__Material for this exercise__.
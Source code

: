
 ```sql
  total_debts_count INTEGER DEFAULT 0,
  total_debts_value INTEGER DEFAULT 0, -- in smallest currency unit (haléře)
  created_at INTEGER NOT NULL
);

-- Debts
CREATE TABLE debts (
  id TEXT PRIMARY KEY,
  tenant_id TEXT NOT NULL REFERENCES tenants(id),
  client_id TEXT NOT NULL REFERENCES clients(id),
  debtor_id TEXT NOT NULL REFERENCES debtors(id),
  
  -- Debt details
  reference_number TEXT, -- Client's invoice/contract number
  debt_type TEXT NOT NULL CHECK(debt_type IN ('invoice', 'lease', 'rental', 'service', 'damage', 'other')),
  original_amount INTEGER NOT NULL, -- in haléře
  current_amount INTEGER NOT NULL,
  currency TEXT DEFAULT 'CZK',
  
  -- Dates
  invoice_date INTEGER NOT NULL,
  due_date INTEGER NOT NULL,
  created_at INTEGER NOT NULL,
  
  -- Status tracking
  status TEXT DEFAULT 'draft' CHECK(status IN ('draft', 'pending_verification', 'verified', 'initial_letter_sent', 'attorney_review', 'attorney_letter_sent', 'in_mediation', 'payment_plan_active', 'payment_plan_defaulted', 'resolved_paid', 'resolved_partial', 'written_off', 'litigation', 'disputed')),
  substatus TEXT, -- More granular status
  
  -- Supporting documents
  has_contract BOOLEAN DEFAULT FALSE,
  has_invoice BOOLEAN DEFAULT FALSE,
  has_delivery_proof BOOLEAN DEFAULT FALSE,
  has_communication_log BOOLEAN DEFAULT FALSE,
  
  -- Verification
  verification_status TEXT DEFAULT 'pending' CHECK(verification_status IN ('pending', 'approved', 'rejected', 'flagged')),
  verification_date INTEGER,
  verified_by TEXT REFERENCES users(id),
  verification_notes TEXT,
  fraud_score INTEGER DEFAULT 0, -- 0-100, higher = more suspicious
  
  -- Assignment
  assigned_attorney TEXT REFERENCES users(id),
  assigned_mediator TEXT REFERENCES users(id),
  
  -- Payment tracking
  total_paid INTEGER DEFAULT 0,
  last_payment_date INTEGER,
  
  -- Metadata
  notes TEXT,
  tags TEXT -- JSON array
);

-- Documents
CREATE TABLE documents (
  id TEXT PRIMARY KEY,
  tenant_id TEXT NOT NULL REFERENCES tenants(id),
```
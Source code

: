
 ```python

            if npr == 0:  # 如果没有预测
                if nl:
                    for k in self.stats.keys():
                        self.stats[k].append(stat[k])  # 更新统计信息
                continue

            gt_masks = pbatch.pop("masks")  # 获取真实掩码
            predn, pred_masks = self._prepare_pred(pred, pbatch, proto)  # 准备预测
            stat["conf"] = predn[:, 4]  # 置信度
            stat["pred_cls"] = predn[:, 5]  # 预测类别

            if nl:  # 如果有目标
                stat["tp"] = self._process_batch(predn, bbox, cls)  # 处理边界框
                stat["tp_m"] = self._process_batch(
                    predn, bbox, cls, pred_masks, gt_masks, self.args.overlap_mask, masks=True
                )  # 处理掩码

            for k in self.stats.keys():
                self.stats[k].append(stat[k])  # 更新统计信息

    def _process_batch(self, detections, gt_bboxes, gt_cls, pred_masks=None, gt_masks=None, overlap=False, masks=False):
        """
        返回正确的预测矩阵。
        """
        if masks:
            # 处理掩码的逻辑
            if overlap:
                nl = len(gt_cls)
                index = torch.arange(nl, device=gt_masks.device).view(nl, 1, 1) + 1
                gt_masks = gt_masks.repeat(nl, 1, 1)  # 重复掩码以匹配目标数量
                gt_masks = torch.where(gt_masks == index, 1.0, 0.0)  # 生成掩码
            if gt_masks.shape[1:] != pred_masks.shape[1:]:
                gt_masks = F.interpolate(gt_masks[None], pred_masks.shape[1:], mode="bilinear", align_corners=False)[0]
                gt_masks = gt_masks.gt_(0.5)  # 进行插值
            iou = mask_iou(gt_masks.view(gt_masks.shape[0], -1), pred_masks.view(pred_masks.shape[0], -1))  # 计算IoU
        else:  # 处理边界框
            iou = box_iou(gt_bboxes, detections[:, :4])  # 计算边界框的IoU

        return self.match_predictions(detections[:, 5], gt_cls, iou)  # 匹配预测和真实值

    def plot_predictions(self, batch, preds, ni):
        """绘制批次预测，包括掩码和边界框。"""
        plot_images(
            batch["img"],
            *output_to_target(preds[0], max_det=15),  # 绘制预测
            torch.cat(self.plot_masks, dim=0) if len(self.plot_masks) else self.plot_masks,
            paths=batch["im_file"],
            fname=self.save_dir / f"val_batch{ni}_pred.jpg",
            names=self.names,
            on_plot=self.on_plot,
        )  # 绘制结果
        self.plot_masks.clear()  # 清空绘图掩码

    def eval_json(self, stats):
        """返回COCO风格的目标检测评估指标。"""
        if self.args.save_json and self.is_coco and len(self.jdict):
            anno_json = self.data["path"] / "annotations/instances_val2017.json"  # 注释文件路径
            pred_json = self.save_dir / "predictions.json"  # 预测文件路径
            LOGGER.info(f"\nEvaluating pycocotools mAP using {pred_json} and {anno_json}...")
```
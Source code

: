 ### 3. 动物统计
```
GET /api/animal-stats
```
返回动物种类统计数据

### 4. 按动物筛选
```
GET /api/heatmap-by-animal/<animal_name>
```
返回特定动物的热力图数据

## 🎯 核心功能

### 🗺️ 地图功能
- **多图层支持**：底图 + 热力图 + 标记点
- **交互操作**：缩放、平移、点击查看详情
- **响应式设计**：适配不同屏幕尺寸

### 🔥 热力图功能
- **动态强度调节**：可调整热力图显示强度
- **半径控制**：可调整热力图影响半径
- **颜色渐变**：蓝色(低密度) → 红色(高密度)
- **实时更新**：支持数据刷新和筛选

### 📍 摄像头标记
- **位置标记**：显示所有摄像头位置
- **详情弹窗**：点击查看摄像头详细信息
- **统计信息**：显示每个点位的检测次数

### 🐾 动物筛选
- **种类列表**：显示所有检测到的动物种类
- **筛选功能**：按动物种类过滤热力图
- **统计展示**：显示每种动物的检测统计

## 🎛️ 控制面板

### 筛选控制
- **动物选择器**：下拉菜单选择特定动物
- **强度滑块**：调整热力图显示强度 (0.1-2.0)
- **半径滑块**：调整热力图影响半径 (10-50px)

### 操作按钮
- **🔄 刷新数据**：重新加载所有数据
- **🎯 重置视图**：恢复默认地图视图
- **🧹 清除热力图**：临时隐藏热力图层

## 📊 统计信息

__Assignment__.
The lines above that include "preds" should each be listed.

__Task response__.
    def plot_predictions(self, batch, preds, ni):
            *output_to_target(preds[0], max_det=15),  # 绘制预测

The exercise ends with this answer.